▶ [Exercise brief]: Where does the string "responseCode" appear in the records? Copy each line that holds it.

▶ [Material provided]:
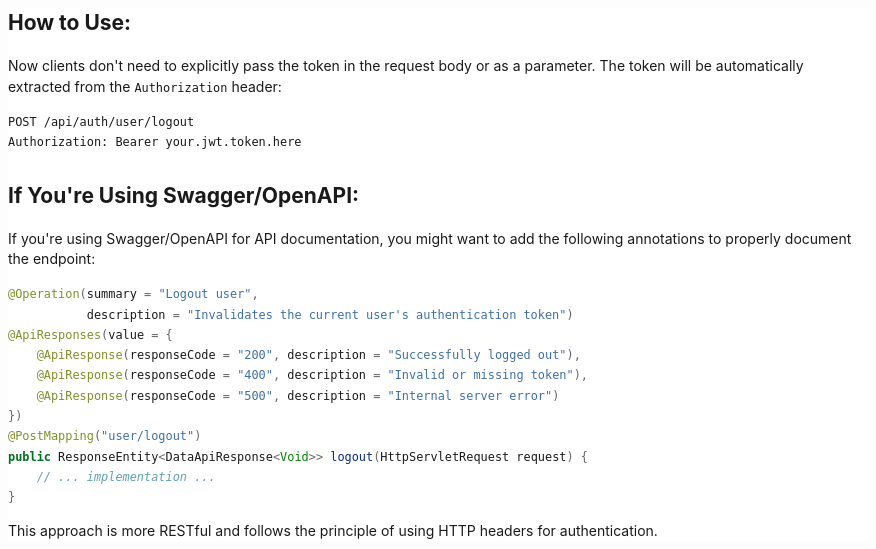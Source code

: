 ## How to Use:

Now clients don't need to explicitly pass the token in the request body or as a parameter. The token will be automatically extracted from the `Authorization` header:

```http
POST /api/auth/user/logout
Authorization: Bearer your.jwt.token.here
```

## If You're Using Swagger/OpenAPI:

If you're using Swagger/OpenAPI for API documentation, you might want to add the following annotations to properly document the endpoint:

```java
@Operation(summary = "Logout user", 
           description = "Invalidates the current user's authentication token")
@ApiResponses(value = {
    @ApiResponse(responseCode = "200", description = "Successfully logged out"),
    @ApiResponse(responseCode = "400", description = "Invalid or missing token"),
    @ApiResponse(responseCode = "500", description = "Internal server error")
})
@PostMapping("user/logout")
public ResponseEntity<DataApiResponse<Void>> logout(HttpServletRequest request) {
    // ... implementation ...
}
```

This approach is more RESTful and follows the principle of using HTTP headers for authentication.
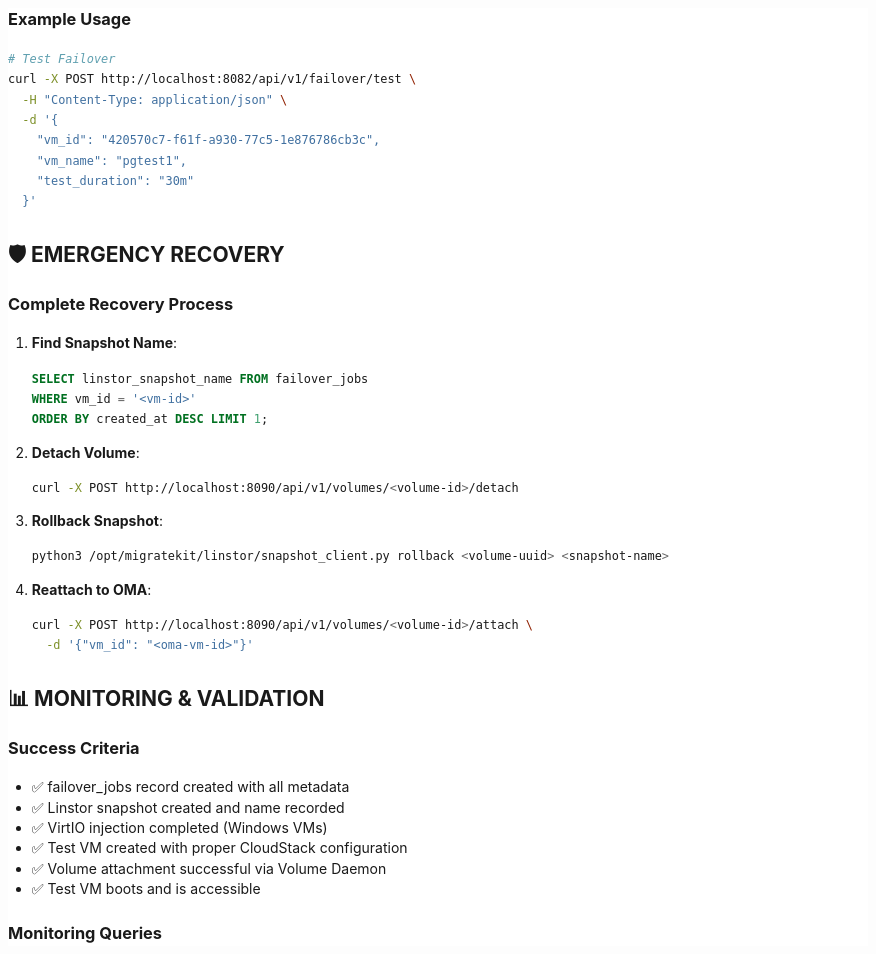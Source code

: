 ### **Example Usage**

```bash
# Test Failover
curl -X POST http://localhost:8082/api/v1/failover/test \
  -H "Content-Type: application/json" \
  -d '{
    "vm_id": "420570c7-f61f-a930-77c5-1e876786cb3c",
    "vm_name": "pgtest1",
    "test_duration": "30m"
  }'
```

## 🛡️ **EMERGENCY RECOVERY**

### **Complete Recovery Process**

1. **Find Snapshot Name**:
   ```sql
   SELECT linstor_snapshot_name FROM failover_jobs 
   WHERE vm_id = '<vm-id>' 
   ORDER BY created_at DESC LIMIT 1;
   ```

2. **Detach Volume**:
   ```bash
   curl -X POST http://localhost:8090/api/v1/volumes/<volume-id>/detach
   ```

3. **Rollback Snapshot**:
   ```bash
   python3 /opt/migratekit/linstor/snapshot_client.py rollback <volume-uuid> <snapshot-name>
   ```

4. **Reattach to OMA**:
   ```bash
   curl -X POST http://localhost:8090/api/v1/volumes/<volume-id>/attach \
     -d '{"vm_id": "<oma-vm-id>"}'
   ```

## 📊 **MONITORING & VALIDATION**

### **Success Criteria**

- ✅ failover_jobs record created with all metadata
- ✅ Linstor snapshot created and name recorded
- ✅ VirtIO injection completed (Windows VMs)
- ✅ Test VM created with proper CloudStack configuration
- ✅ Volume attachment successful via Volume Daemon
- ✅ Test VM boots and is accessible

### **Monitoring Queries**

▶ [Written response]:
    @ApiResponse(responseCode = "200", description = "Successfully logged out"),
    @ApiResponse(responseCode = "400", description = "Invalid or missing token"),
    @ApiResponse(responseCode = "500", description = "Internal server error")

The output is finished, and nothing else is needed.